Olej postanowienia noworoczne, zaczekaj do wiosny!
Postanowienia noworoczne mają to do siebie, że są równie chwalebne, co nieskuteczne. Badania są bezlitosne. Jedynie 10% tychże postanowień ma szanse na realizację. Nic dziwnego. Kto normalny przemodelowuje swoje życie w styczniu?!
Typowe postanowienia noworoczne i ich marne losy
Jeśli chodzi o postanowienia noworoczne, to raczej nie jesteśmy oryginalni:
– Schudnę – w tym celu przestanę jeść słodycze i zapiszę się na siłownię. – Aha, już to widzę. Co prawda styczeń to złoty czas dla wszelkich klubów fitness, bo masa ludzi rzuca się na karnety, ale już luty jest bolesnym powrotem do rzeczywistości. Komu chce się wychodzić z domu, jak jest zimno, albo właśnie trwa jakaś odwilż i chlapa?
Przestanę jeść słodycze w zimie? Natura jest mądrzejsza i właśnie wtedy domaga się największej liczby kalorii. Niby można próbować, ale po co się tak katować?
– Zacznę oszczędzać pieniądze. – To postanowienie na ogół pojawia się po świętach, bo wielu Polaków lubi szarżować. Samo w sobie bardzo chwalebne, problem polega na tym, że żeby oszczędzać to trzeba mieć na czym, a żeby odkładać, trzeba mieć z czego. Osobiście jak najbardziej jestem za oszczędzaniem, choćby drobnych kwot, bo warto mieć jakąś rezerwę. Niestety, w obecnej sytuacji czarno to widzę.

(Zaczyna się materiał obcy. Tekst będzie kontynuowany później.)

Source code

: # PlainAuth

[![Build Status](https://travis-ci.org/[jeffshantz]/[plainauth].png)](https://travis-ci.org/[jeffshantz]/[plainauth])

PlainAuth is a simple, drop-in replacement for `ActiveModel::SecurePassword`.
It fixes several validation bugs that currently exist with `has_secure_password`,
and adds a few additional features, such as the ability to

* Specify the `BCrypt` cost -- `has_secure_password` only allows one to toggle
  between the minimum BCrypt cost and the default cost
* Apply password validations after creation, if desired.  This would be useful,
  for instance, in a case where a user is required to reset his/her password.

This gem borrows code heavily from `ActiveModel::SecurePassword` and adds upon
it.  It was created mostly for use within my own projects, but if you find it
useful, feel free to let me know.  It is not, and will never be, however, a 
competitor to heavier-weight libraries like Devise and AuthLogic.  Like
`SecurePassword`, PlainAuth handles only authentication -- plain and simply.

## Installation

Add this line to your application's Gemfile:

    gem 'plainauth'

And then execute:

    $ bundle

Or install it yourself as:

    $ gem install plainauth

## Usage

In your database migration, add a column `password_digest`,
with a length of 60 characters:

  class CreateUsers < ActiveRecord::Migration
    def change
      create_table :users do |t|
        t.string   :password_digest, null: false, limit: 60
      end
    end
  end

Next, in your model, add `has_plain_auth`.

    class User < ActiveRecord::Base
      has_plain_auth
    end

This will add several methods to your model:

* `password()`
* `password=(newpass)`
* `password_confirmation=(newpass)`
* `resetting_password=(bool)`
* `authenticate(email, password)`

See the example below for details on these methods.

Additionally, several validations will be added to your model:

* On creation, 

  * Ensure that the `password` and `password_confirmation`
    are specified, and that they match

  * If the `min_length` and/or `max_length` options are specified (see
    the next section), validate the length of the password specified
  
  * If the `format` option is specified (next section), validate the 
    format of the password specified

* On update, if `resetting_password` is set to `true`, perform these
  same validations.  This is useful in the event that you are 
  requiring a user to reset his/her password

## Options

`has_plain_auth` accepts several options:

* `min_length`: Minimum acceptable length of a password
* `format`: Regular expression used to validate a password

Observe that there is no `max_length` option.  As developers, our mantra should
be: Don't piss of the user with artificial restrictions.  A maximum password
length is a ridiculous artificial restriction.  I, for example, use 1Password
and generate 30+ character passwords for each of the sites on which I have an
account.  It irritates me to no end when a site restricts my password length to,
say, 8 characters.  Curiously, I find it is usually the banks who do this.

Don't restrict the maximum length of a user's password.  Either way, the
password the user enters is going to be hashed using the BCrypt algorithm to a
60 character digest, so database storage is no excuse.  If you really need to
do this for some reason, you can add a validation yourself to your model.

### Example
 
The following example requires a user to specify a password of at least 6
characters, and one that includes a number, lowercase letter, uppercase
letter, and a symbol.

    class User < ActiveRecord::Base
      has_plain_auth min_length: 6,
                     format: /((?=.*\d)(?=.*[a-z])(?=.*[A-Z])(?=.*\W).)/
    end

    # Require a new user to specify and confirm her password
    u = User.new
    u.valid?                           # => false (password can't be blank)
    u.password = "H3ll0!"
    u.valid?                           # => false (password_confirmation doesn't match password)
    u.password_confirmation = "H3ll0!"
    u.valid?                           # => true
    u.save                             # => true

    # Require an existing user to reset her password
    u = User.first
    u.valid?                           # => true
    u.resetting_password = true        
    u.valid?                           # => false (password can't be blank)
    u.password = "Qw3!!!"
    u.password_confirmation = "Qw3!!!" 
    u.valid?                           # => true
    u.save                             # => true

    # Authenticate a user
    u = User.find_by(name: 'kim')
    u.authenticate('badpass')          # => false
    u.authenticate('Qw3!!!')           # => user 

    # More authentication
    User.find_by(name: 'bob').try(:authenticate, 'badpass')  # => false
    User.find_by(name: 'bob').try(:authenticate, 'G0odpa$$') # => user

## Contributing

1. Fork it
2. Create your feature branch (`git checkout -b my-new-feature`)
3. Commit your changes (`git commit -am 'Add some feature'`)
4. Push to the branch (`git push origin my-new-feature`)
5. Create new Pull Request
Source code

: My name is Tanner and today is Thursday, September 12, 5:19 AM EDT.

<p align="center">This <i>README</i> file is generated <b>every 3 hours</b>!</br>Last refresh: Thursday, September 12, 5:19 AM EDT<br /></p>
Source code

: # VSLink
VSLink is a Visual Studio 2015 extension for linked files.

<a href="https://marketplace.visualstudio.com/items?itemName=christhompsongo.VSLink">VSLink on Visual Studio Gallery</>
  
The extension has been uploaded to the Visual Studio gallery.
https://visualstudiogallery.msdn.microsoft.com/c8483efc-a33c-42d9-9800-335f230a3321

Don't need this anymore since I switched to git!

– Będę się więcej ruszać, czyli jeździć rowerem lub chodzić piechotą. Koniec z samochodem i komunikacją. – Tiaaa, no konia z rzędem temu, komu się będzie chciało po mrozie albo błocie piechotą chodzić. Umówmy się, mało kto ma tyle samozaparcia, szczególnie w styczniu.
– Zmienię dietę na zdrowszą. – To chyba jakaś moda, bo to postanowienie trafiło na listę najczęstszych wśród Polaków i nie tylko. Kolejny cel, który sam w sobie jest chwalebny, no ale przecież nie w styczniu, kiedy trzeba się karmić żywnością mrożoną lub importowaną. Trochę ciężko robić sałatki i przyrządzać świeże warzywa, kiedy na lokalnych bazarach można kupić co najwyżej ziemniaki, buraki, marchew, seler i jabłka. Ewentualnie kiszoną kapustę.

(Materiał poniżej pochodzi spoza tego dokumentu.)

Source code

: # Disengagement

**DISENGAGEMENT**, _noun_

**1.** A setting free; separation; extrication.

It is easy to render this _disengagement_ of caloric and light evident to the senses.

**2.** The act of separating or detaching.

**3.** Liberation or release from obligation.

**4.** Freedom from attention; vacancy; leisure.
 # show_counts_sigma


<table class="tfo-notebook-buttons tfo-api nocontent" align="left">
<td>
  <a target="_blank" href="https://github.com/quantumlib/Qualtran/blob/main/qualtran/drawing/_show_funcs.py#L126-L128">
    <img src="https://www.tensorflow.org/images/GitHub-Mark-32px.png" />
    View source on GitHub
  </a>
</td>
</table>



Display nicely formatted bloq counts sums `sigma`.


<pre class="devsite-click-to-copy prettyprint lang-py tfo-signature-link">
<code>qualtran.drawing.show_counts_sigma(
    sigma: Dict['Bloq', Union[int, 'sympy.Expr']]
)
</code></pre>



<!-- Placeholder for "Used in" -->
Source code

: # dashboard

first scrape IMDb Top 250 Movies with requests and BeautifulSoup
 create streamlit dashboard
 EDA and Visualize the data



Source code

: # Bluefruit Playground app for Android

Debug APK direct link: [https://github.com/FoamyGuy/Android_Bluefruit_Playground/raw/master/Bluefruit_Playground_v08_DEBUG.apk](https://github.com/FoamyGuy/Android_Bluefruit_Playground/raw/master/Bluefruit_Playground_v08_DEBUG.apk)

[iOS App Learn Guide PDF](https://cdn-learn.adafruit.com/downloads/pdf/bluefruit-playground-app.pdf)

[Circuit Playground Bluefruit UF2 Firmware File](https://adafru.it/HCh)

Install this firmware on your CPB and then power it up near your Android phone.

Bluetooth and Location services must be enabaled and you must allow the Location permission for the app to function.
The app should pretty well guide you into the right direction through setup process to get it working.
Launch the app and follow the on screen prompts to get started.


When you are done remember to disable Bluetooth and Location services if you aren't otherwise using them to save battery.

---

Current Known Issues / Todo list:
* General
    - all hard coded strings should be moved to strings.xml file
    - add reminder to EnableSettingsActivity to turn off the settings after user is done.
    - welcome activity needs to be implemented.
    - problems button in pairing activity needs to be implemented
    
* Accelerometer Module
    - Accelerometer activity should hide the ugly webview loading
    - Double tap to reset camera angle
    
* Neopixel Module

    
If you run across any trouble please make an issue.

– Ograniczę „siedzenie” w internecie. – Pewnie ma to sporo sensu, no ale znowu – w styczniu, kiedy najwięcej siedzimy w domu? Jakoś tego nie widzę 😛 Poza tym umówmy się, z internetu trudno się wymiksować, bo zwyczajnie stał się częścią naszego życia, to mniej więcej tak, jakbyśmy chcieli z prądu zrezygnować, chociaż… sporo osób i to ma na swoich listach, tak przynajmniej twierdzi statystyka. Obawiam się jednak, że to kwestia cen prądu, a nie chęć bycia eko jest tu główną motywacją. Jeśli jednak ktoś czuje potrzebę odklejenia się od sieci, życzę mu powodzenia. Serio. Chociaż jako blogerka powinnam Was przekonywać, że internet jest spoko 😛
– Zmienię pracę na lepszą. – Jeśli wierzyć sytuacji na rynku pracy, jaka jest kreowana w internecie, zapewne jest to możliwe. Niemniej trudno uznać styczeń za najlepszy czas na takie działania. Bezrobocie osiąga swoje maksimum, a w firmach trwają noworoczne remanenty. Marne szanse, by akurat w tym czasie nie wpaść z deszczu pod rynnę.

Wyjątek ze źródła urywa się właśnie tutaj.